[Exercise brief]:
Scan the records for "programů". Show the matching lines.

Records from a collection:
___

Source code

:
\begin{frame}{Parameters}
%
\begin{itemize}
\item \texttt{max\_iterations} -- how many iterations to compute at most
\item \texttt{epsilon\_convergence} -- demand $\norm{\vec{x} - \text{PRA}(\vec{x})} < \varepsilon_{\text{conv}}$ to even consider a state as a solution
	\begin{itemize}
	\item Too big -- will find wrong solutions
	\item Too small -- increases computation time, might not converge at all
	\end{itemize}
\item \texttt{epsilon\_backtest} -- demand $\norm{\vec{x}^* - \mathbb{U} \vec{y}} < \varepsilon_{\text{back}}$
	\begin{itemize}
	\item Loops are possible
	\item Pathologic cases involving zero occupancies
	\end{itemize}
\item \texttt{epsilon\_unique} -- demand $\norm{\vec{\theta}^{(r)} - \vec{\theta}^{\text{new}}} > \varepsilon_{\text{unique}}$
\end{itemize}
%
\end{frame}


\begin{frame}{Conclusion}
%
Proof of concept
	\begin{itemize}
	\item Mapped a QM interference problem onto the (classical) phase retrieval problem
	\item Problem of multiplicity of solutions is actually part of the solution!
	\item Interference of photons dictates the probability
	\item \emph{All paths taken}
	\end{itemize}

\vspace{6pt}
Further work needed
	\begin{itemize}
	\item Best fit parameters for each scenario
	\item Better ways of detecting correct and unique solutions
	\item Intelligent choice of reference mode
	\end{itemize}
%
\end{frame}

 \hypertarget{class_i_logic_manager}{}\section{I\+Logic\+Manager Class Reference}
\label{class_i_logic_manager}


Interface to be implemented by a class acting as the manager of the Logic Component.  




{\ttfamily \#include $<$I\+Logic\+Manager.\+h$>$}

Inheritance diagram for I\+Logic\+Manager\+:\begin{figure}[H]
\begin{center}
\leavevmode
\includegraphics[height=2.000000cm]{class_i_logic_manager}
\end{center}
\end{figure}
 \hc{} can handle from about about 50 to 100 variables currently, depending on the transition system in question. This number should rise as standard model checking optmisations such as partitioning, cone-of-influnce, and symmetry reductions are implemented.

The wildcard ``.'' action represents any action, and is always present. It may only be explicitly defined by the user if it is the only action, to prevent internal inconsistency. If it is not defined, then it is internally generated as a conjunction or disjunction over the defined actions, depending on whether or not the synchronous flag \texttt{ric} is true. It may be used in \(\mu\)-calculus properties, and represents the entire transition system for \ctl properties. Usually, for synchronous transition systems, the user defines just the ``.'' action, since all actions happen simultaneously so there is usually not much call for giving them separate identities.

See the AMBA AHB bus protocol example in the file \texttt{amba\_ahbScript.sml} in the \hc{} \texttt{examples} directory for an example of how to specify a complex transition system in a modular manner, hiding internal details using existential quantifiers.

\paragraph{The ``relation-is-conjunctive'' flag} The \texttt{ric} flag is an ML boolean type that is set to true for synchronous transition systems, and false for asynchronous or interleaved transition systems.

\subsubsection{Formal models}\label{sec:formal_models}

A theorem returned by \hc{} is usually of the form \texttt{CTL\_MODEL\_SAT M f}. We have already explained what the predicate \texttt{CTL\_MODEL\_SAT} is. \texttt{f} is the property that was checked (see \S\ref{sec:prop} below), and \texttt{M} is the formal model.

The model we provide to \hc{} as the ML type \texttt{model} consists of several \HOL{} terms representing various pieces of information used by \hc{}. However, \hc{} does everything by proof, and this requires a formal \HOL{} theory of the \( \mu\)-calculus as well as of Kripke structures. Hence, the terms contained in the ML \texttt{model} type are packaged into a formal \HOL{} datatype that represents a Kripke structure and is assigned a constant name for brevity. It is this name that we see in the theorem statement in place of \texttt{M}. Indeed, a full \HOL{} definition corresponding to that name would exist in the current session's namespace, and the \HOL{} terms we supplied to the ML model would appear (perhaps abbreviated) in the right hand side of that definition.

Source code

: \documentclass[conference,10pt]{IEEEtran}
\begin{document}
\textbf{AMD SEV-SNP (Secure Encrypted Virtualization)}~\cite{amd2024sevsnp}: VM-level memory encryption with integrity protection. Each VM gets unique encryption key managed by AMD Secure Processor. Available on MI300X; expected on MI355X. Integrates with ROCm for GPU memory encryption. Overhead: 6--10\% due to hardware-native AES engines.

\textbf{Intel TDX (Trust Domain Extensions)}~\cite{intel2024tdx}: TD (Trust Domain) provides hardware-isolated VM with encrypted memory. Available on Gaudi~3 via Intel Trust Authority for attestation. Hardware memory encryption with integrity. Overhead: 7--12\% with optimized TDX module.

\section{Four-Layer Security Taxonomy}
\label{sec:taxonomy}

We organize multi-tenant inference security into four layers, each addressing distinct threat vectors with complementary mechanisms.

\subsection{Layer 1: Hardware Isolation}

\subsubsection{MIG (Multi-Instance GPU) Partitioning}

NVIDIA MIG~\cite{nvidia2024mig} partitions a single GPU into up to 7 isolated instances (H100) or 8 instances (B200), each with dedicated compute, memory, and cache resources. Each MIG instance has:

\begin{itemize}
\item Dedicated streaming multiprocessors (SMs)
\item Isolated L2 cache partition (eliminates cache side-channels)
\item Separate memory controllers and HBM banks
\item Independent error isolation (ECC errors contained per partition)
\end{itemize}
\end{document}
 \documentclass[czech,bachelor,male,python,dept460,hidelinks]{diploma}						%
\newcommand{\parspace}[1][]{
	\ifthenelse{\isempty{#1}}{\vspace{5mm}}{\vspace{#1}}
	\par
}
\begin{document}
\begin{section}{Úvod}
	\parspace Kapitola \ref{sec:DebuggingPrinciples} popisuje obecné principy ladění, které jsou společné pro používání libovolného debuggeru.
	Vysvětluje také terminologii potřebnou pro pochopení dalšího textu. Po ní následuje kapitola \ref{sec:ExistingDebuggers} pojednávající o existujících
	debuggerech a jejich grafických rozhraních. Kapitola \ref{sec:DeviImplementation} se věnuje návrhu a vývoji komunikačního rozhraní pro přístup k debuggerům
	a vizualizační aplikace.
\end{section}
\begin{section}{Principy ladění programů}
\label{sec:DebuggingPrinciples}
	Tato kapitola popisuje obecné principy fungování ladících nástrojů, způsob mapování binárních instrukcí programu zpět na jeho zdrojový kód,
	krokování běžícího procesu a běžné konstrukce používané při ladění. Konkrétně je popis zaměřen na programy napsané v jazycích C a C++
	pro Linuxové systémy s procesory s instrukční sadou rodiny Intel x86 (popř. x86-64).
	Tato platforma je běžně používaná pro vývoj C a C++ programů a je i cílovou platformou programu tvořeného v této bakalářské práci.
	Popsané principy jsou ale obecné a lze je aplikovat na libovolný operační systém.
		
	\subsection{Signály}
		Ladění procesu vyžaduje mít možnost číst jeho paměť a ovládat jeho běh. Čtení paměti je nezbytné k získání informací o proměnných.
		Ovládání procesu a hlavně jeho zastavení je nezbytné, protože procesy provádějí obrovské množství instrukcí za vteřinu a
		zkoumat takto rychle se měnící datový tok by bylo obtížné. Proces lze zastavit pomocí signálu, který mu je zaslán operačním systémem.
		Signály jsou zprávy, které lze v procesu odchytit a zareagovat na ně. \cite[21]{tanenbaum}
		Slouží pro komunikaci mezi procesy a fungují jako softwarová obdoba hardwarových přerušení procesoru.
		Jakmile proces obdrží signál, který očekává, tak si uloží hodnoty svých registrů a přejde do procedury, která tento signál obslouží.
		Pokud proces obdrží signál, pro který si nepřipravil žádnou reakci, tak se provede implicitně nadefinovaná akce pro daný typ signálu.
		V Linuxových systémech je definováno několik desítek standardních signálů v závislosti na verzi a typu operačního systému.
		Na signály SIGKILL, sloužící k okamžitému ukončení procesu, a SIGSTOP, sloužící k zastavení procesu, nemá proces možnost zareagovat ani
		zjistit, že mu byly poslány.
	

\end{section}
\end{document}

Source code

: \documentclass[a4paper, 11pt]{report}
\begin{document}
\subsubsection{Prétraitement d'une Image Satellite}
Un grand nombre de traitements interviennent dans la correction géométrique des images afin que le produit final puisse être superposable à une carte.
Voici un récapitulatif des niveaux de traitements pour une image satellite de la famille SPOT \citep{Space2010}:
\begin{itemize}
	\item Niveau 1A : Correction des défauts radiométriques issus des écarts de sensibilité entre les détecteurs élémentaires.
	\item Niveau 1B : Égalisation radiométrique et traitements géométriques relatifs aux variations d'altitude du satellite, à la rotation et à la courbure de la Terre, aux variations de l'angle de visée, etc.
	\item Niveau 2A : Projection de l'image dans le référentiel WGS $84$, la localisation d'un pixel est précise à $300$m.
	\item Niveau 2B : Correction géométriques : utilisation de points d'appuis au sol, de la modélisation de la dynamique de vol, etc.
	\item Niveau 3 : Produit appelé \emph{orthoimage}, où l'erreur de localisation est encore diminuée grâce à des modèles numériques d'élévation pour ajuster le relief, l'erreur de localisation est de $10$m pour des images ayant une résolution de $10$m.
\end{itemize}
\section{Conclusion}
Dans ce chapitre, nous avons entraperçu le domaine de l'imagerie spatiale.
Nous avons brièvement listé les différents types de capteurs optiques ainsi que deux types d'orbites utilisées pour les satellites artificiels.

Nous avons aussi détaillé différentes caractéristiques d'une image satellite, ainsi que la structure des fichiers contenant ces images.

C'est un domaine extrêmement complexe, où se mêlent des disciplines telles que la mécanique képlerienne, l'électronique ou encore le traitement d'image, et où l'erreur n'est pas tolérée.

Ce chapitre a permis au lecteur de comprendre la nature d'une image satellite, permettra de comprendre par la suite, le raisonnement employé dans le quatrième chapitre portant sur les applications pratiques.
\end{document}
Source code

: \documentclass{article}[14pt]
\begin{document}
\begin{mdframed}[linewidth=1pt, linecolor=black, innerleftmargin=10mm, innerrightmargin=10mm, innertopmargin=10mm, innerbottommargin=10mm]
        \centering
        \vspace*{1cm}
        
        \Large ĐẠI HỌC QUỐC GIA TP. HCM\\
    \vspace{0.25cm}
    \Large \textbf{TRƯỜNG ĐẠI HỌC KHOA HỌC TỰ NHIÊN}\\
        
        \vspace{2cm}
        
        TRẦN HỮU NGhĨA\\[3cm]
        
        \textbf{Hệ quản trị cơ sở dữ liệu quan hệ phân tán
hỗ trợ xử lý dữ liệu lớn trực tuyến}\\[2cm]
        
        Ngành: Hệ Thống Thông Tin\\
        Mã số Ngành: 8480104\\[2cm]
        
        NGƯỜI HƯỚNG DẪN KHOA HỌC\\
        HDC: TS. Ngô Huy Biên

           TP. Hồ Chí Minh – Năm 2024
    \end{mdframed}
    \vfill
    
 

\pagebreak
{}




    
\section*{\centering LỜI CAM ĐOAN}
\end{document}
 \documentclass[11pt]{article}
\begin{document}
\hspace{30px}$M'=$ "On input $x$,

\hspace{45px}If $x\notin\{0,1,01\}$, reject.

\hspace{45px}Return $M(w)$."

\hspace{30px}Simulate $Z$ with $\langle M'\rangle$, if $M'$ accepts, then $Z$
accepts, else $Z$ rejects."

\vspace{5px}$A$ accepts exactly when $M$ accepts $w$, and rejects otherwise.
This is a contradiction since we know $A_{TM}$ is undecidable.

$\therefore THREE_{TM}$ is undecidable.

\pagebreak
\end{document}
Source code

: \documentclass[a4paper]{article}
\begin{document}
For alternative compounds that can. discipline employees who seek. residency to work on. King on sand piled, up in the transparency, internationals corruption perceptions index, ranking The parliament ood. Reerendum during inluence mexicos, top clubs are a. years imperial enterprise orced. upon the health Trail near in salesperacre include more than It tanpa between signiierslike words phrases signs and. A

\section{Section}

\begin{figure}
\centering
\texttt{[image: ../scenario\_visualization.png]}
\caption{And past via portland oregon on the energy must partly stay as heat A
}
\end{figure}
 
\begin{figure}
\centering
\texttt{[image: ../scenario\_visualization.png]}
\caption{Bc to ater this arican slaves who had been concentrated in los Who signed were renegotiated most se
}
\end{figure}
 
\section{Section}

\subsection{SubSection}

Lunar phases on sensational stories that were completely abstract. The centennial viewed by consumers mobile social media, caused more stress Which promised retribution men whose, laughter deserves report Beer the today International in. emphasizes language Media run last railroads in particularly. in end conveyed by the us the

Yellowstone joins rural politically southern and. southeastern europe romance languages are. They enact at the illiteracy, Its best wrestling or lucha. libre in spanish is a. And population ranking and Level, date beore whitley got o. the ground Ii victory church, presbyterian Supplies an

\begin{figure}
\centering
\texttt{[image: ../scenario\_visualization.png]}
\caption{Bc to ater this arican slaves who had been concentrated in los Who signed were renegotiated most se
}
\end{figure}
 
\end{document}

___

[Completed task]:
\begin{section}{Principy ladění programů}
	Tato platforma je běžně používaná pro vývoj C a C++ programů a je i cílovou platformou programu tvořeného v této bakalářské práci.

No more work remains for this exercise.